Outdoor sculpture by Don Gummer

The South Tower is a stainless steel outdoor sculpture depicting the South Tower of the World Trade Center the moment before it collapsed during the attacks on September 11, 2001. Created as a tribute to the victims of the attack and designed by American artist Don Gummer, it is located on the Indiana University-Purdue University Indianapolis (IUPUI) campus, near downtown Indianapolis, Indiana, and owned by the artist. The sculpture is made of frosted stainless steel aluminum.

==Description==
The South Tower is an abstract, frosted stainless steel aluminum rectangular sculpture. Measuring 10 ft x 3 ft x 2 ft, the structure is vertically-louvered and is depicted as coming apart at the top. The grate-like design of each section is carried through the sculpture creating a leaning, S-shaped structure. Each section is composed of 11 straight bars of aluminum. Four bolts secure the artwork to the circular concrete base.
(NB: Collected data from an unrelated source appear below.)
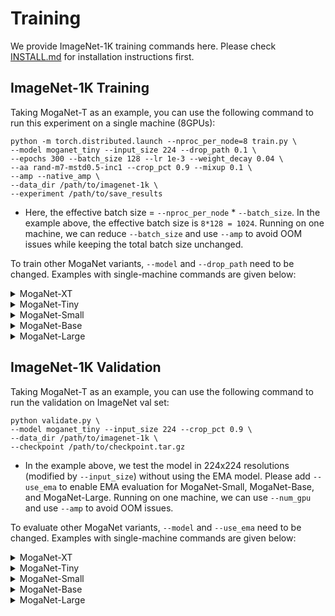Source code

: # Training

We provide ImageNet-1K training commands here. Please check [INSTALL.md](INSTALL.md) for installation instructions first.

## ImageNet-1K Training

Taking MogaNet-T as an example, you can use the following command to run this experiment on a single machine (8GPUs): 
```
python -m torch.distributed.launch --nproc_per_node=8 train.py \
--model moganet_tiny --input_size 224 --drop_path 0.1 \
--epochs 300 --batch_size 128 --lr 1e-3 --weight_decay 0.04 \
--aa rand-m7-mstd0.5-inc1 --crop_pct 0.9 --mixup 0.1 \
--amp --native_amp \
--data_dir /path/to/imagenet-1k \
--experiment /path/to/save_results
```

- Here, the effective batch size = `--nproc_per_node` * `--batch_size`. In the example above, the effective batch size is `8*128 = 1024`. Running on one machine, we can reduce `--batch_size` and use `--amp` to avoid OOM issues while keeping the total batch size unchanged.

To train other MogaNet variants, `--model` and `--drop_path` need to be changed. Examples with single-machine commands are given below:


<details>
<summary>
MogaNet-XT
</summary>
Single-machine (8GPUs) with the input size of 224:

```
python -m torch.distributed.launch --nproc_per_node=8 train.py \
--model moganet_xtiny --input_size 224 --drop_path 0.05 \
--epochs 300 --batch_size 128 --lr 1e-3 --weight_decay 0.03 \
--aa rand-m7-mstd0.5-inc1 --crop_pct 0.9 --mixup 0.1 \
--amp --native_amp \
--data_dir /path/to/imagenet-1k \
--experiment /path/to/save_results
```
</details>

<details>
<summary>
MogaNet-Tiny
</summary>
Single-machine (8GPUs) with the input size of 224:

```
python -m torch.distributed.launch --nproc_per_node=8 train.py \
--model moganet_tiny --input_size 224 --drop_path 0.1 \
--epochs 300 --batch_size 128 --lr 1e-3 --weight_decay 0.04 \
--aa rand-m7-mstd0.5-inc1 --crop_pct 0.9 --mixup 0.1 \
--amp --native_amp \
--data_dir /path/to/imagenet-1k \
--experiment /path/to/save_results
```

Single-machine (8GPUs) with the input size of 256:

```
python -m torch.distributed.launch --nproc_per_node=8 train.py \
--model moganet_tiny --input_size 256 --drop_path 0.1 \
--epochs 300 --batch_size 128 --lr 1e-3 --weight_decay 0.04 \
--aa rand-m7-mstd0.5-inc1 --crop_pct 0.9 --mixup 0.1 \
--amp --native_amp \
--data_dir /path/to/imagenet-1k \
--experiment /path/to/save_results
```
</details>

<details>
<summary>
MogaNet-Small
</summary>
Single-machine (8GPUs) with the input size of 224 with EMA (you can evaluate it without EMA):

```
python -m torch.distributed.launch --nproc_per_node=8 train.py \
--model moganet_small --input_size 224 --drop_path 0.1 \
--epochs 300 --batch_size 128 --lr 1e-3 --weight_decay 0.05 \
--crop_pct 0.9 \
--model_ema --model_ema_decay 0.9999 \
--data_dir /path/to/imagenet-1k \
--experiment /path/to/save_results
```
</details>

<details>
<summary>
MogaNet-Base
</summary>
Single-machine (8GPUs) with the input size of 224 with EMA:

```
python -m torch.distributed.launch --nproc_per_node=8 train.py \
--model moganet_base --input_size 224 --drop_path 0.2 \
--epochs 300 --batch_size 128 --lr 1e-3 --weight_decay 0.05 \
--crop_pct 0.9 \
--model_ema --model_ema_decay 0.9999 \
--data_dir /path/to/imagenet-1k \
--experiment /path/to/save_results
```
</details>

<details>
<summary>
MogaNet-Large
</summary>
Single-machine (8GPUs) with the input size of 224 with EMA:

```
python -m torch.distributed.launch --nproc_per_node=8 train.py \
--model moganet_large --input_size 224 --drop_path 0.3 \
--epochs 300 --batch_size 128 --lr 1e-3 --weight_decay 0.05 \
--crop_pct 0.9 \
--model_ema --model_ema_decay 0.9999 \
--data_dir /path/to/imagenet-1k \
--experiment /path/to/save_results
```
</details>


## ImageNet-1K Validation

Taking MogaNet-T as an example, you can use the following command to run the validation on ImageNet val set: 
```
python validate.py \
--model moganet_tiny --input_size 224 --crop_pct 0.9 \
--data_dir /path/to/imagenet-1k \
--checkpoint /path/to/checkpoint.tar.gz
```

- In the example above, we test the model in 224x224 resolutions (modified by `--input_size`) without using the EMA model. Please add `--use_ema` to enable EMA evaluation for MogaNet-Small, MogaNet-Base, and MogaNet-Large. Running on one machine, we can use `--num_gpu` and use `--amp` to avoid OOM issues.

To evaluate other MogaNet variants, `--model` and `--use_ema` need to be changed. Examples with single-machine commands are given below:

<details>
<summary>
MogaNet-XT
</summary>
Single-machine (8GPUs) with the input size of 224:

```
python validate.py \
--model moganet_xtiny --input_size 224 --crop_pct 0.9 --num_gpu 8 \
--data_dir /path/to/imagenet-1k \
--checkpoint /path/to/checkpoint.tar.gz
```
</details>

<details>
<summary>
MogaNet-Tiny
</summary>
Single-machine (8GPUs) with the input size of 224:

```
python validate.py \
--model moganet_tiny --input_size 224 --crop_pct 0.9 --num_gpu 8 \
--data_dir /path/to/imagenet-1k \
--checkpoint /path/to/checkpoint.tar.gz
```
</details>

<details>
<summary>
MogaNet-Small
</summary>
Single-machine (8GPUs) with the input size of 224:

```
python validate.py \
--model moganet_small --input_size 224 --crop_pct 0.9 --num_gpu 8 --use_ema \
--data_dir /path/to/imagenet-1k \
--checkpoint /path/to/checkpoint.tar.gz
```
</details>

<details>
<summary>
MogaNet-Base
</summary>
Single-machine (8GPUs) with the input size of 224:

```
python validate.py \
--model moganet_base --input_size 224 --crop_pct 0.9 --num_gpu 8 --use_ema \
--data_dir /path/to/imagenet-1k \
--checkpoint /path/to/checkpoint.tar.gz
```
</details>

<details>
<summary>
MogaNet-Large
</summary>
Single-machine (8GPUs) with the input size of 224:

```
python validate.py \
--model moganet_large --input_size 224 --crop_pct 0.9 --num_gpu 8 --use_ema \
--data_dir /path/to/imagenet-1k \
--checkpoint /path/to/checkpoint.tar.gz
```
</details>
It is signed "Don Gummer 2008" on the front of the artwork, at the top of the bottom element.

== Reception ==
"It's a tall, rectangular, vertically-louvered sculpture that starts to come apart at the top. It's very simple. [I was] on my way to the studio when the (September 11, 2001) attack occurred, and I saw the South Tower fall. It's seared in my memory." The Dean of Herron School of Art and Design, Valerie Eickmeier, said "The South Tower will contribute to the ongoing dialogue about contemporary public sculpture. It is perfectly placed in Herron's sculpture garden to engage visitors on the Indianapolis Cultural Trail."